The YCombinator SAFE page has “beta” versions of the docs for Canada, the Caymans, and Singapore.

post-money-safe-canada.docx

Note: good Canadian Startup lawyers have had Canadian versions of these docs all along, but it’s always better to have fully standardized docs for simple agreements.

2 Likes

Saw this when it came out, interesting that YCombinator is coming up with international versions of these now.

There’s basically no substantive changes from the American version, and like you said most lawyers had a similar “Canadianized” precedent based on the US YCombinator SAFE or the NACO docs in any event. The changes deal mainly with Canadian securities law compliance and changing “stock” to “shares.” Always thought “shares” sounds better.

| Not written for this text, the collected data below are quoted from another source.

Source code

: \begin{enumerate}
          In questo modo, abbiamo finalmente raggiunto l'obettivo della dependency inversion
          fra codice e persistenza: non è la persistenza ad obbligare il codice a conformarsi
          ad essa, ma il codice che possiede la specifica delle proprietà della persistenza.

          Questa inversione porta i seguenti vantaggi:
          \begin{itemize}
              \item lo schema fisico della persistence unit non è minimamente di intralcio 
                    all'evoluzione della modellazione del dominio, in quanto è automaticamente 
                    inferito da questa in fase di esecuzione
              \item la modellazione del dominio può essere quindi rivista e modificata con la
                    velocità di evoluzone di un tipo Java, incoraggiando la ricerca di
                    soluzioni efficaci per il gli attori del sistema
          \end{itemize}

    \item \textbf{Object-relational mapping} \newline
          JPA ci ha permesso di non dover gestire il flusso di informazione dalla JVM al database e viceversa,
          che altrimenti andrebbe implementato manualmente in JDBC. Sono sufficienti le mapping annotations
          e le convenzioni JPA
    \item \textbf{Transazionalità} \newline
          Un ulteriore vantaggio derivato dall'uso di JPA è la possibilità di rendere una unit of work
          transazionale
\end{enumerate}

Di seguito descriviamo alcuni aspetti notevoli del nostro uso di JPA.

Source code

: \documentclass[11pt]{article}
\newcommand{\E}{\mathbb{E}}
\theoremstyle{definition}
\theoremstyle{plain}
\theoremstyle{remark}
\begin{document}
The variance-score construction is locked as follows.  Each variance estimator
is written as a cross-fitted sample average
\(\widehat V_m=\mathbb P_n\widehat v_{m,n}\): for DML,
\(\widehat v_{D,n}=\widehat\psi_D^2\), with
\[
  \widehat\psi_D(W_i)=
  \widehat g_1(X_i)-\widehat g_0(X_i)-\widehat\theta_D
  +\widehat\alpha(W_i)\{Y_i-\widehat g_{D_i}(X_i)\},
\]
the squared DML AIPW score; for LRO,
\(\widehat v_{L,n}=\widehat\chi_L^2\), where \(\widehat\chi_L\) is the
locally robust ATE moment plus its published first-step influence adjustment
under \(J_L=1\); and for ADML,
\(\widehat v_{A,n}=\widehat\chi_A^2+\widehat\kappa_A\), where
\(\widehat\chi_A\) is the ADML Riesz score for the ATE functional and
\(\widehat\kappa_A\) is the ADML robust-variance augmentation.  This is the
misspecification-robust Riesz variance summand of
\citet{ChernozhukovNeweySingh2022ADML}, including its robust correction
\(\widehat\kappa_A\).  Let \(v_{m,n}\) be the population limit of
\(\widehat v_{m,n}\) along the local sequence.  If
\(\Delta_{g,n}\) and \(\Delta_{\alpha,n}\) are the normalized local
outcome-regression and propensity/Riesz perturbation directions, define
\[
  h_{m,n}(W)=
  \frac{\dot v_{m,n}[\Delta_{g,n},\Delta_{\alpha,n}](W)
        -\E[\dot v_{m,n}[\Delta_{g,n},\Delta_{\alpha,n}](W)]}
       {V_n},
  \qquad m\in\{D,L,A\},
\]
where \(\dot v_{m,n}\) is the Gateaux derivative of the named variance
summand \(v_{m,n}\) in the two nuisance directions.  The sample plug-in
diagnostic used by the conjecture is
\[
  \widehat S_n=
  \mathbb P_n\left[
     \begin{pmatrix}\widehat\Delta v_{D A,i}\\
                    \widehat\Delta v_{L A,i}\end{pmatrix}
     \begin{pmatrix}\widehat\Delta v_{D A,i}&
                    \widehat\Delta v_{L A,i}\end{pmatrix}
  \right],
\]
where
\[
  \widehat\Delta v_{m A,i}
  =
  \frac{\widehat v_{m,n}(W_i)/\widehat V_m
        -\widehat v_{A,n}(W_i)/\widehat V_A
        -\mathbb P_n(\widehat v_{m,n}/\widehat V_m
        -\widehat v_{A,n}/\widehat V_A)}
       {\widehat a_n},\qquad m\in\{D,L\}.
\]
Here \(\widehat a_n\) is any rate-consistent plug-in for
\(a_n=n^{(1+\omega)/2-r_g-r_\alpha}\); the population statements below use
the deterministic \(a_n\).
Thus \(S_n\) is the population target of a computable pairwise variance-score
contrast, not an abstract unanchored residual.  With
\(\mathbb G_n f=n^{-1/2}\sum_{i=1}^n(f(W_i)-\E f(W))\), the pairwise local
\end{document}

It’s a bit curious to me that they added a currency clause confirming that the investment amount is in USD by default. Wonder how many people are going to miss that when they use it to raise exclusively in Canada for Canadian companies and run into problems.

The only major thing to note about this is that, per the switch YCombinator made a couple of years ago with all its other SAFEs, this is a post-money SAFE. Canada has not really caught up on that, and the NACO docs and most precedents I see floating around are still pre-money. As more people start using this YCombinator doc a precedent, this may shift that tide a bit and me may start seeing post-money become the default for SAFEs in Canada as well. Better for investors, worse for companies.

I use USD by default in all of my docs for my current company because we’ve got an international investor group. Makes sense to me. The template from my lawyer has a “pick CAD or USD” checkbox that I just removed and call it USD equivalent. Internally, I still do all of my accounting in CAD.

This is a long discussion. I helped make the NACO docs, I hope “someone” puts together an effort to update them.

Re: better for investors / worse for companies. There is a lot of contention around this. I prefer the post-money from a company perspective as it makes it simpler to reason about vs stacked pre-money SAFEs but I understand there are a lot of different views.

Re: better for investors / worse for companies. There is a lot of contention around this. I prefer the post-money from a company perspective as it makes it simpler to reason about vs stacked pre-money SAFEs but I understand there are a lot of different views.

My main issue with the post-money SAFE from the company side is that all the dilution from multiple SAFEs is borne by the founders. With multiple SAFES/SAFE rounds that can add up quickly.